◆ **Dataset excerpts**

'''

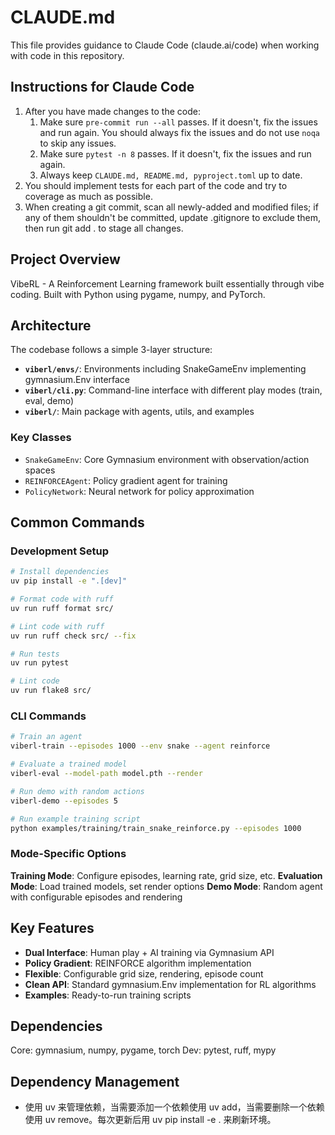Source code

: # CLAUDE.md

This file provides guidance to Claude Code (claude.ai/code) when working with code in this repository.

## Instructions for Claude Code

1. After you have made changes to the code:
   1.  Make sure `pre-commit run --all` passes. If it doesn't, fix the issues and run again. You should always fix the issues and do not use `noqa` to skip any issues.
   2.  Make sure `pytest -n 8` passes. If it doesn't, fix the issues and run again.
   3.  Always keep `CLAUDE.md, README.md, pyproject.toml` up to date.
2. You should implement tests for each part of the code and try to coverage as much as possible.
3. When creating a git commit, scan all newly-added and modified files; if any of them shouldn't be committed, update .gitignore to exclude them, then run git add . to stage all changes.

## Project Overview

VibeRL - A Reinforcement Learning framework built essentially through vibe coding. Built with Python using pygame, numpy, and PyTorch.

## Architecture

The codebase follows a simple 3-layer structure:

- **`viberl/envs/`**: Environments including SnakeGameEnv implementing gymnasium.Env interface
- **`viberl/cli.py`**: Command-line interface with different play modes (train, eval, demo)
- **`viberl/`**: Main package with agents, utils, and examples

### Key Classes

- `SnakeGameEnv`: Core Gymnasium environment with observation/action spaces
- `REINFORCEAgent`: Policy gradient agent for training
- `PolicyNetwork`: Neural network for policy approximation

## Common Commands

### Development Setup
```bash
# Install dependencies
uv pip install -e ".[dev]"

# Format code with ruff
uv run ruff format src/

# Lint code with ruff
uv run ruff check src/ --fix

# Run tests
uv run pytest

# Lint code
uv run flake8 src/
```

### CLI Commands
```bash
# Train an agent
viberl-train --episodes 1000 --env snake --agent reinforce

# Evaluate a trained model
viberl-eval --model-path model.pth --render

# Run demo with random actions
viberl-demo --episodes 5

# Run example training script
python examples/training/train_snake_reinforce.py --episodes 1000
```

### Mode-Specific Options

**Training Mode**: Configure episodes, learning rate, grid size, etc.
**Evaluation Mode**: Load trained models, set render options
**Demo Mode**: Random agent with configurable episodes and rendering

## Key Features

- **Dual Interface**: Human play + AI training via Gymnasium API
- **Policy Gradient**: REINFORCE algorithm implementation
- **Flexible**: Configurable grid size, rendering, episode count
- **Clean API**: Standard gymnasium.Env implementation for RL algorithms
- **Examples**: Ready-to-run training scripts

## Dependencies

Core: gymnasium, numpy, pygame, torch
Dev: pytest, ruff, mypy

## Dependency Management
- 使用 uv 来管理依赖，当需要添加一个依赖使用 uv add，当需要删除一个依赖使用 uv remove。每次更新后用 uv pip install -e . 来刷新环境。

'''

The lines to show are those in the data above that include "trained".

# Evaluate a trained model
**Evaluation Mode**: Load trained models, set render options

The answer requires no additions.